You must I think ere this have received a letter, the parcel, & another book of Kehama. [1]  I thought to have filled one more to day, but the weather was so tempting that it was not possible to keep indoors, & I lounged about the garden & grounds, & played with Herbert all the morning. Bedford probably keeps Kehama a few days, – it goes up in a treble cover – Herries to whom the middle one is directed, may not have an opportunity of delivering it to him immediately, – & on the other hand when Bedford has read his fill – he may not be able readily to return it to Herries, for the purpose of getting it refranked. If they reach you in right sequence they come right.

You enquire about my Uncle just as if you supposed that a man in England was likely to get any thing because he had good claim to it – I have not heard that the Dean of Hereford is dead, – & I am sure that my Uncle has no little <no> expectation of obtaining any thing. He has made up his mind to pass the remainder of his days at Staunton.

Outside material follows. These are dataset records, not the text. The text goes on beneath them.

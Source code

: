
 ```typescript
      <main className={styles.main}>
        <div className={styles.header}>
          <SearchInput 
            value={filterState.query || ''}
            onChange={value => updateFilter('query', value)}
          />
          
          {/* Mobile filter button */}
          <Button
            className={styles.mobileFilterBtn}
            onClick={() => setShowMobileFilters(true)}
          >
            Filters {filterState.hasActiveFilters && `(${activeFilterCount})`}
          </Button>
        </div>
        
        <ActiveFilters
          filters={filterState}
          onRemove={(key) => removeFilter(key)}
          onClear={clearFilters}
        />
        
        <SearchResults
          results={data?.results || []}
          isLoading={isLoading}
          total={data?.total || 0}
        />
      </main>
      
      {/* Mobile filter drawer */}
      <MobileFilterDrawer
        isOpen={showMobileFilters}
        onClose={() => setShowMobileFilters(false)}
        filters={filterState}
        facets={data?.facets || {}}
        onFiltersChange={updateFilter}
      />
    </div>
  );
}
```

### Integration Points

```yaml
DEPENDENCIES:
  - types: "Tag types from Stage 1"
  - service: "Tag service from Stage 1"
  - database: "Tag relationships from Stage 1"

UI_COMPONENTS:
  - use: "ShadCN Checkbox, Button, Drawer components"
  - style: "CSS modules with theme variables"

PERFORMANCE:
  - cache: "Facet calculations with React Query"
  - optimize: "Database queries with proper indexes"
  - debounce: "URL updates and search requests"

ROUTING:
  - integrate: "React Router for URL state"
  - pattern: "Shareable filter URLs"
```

It is some satisfaction to me that I shall be able to leave upon record my opinion upon this infamous convention, [2]  – in the History of Portugal. [3]  There is a talk of an address from this county, – but Lord Lonsdale will do all he can to prevent a meeting, or oppose any thing that may be done at one. he & the ministry (all ministries alike) – never wish the people to come before the King with any thing except professions that they are ready to kiss his Majesty’s xx –––. this his Majesty is not yet tired of hearing, & would go on creating knights, & giving gracious replies to the end of the chapter. I rejoice to see the spirited manner in which the Common Council has resented his most improper answer to their petition. If any thing is done in Cumberland here it will originate with Wordsworth, – he & Coleridge will set the business in its true light in the country newspapers, – & frame the revolutions, to be brought forward by some weighty persons, – & Wordsworth will speak at the meeting, he being a freeholder. We are all to meet Curwen [4]  (by his special desire) at Calverts on Friday next; – & there I suppose the plan of operations will be settled. It was wished not to make this a party matter, & therefore Lord Lonsdale was applied to thro H. Senhouse, [5]  – but it seems he ‘views the Convention in a very different light!’ – God help poor England! well might W. forefeelingly call our Rulers

a venal band
Who are to judge of danger which they fear,
And honour which they do not understand. [6] 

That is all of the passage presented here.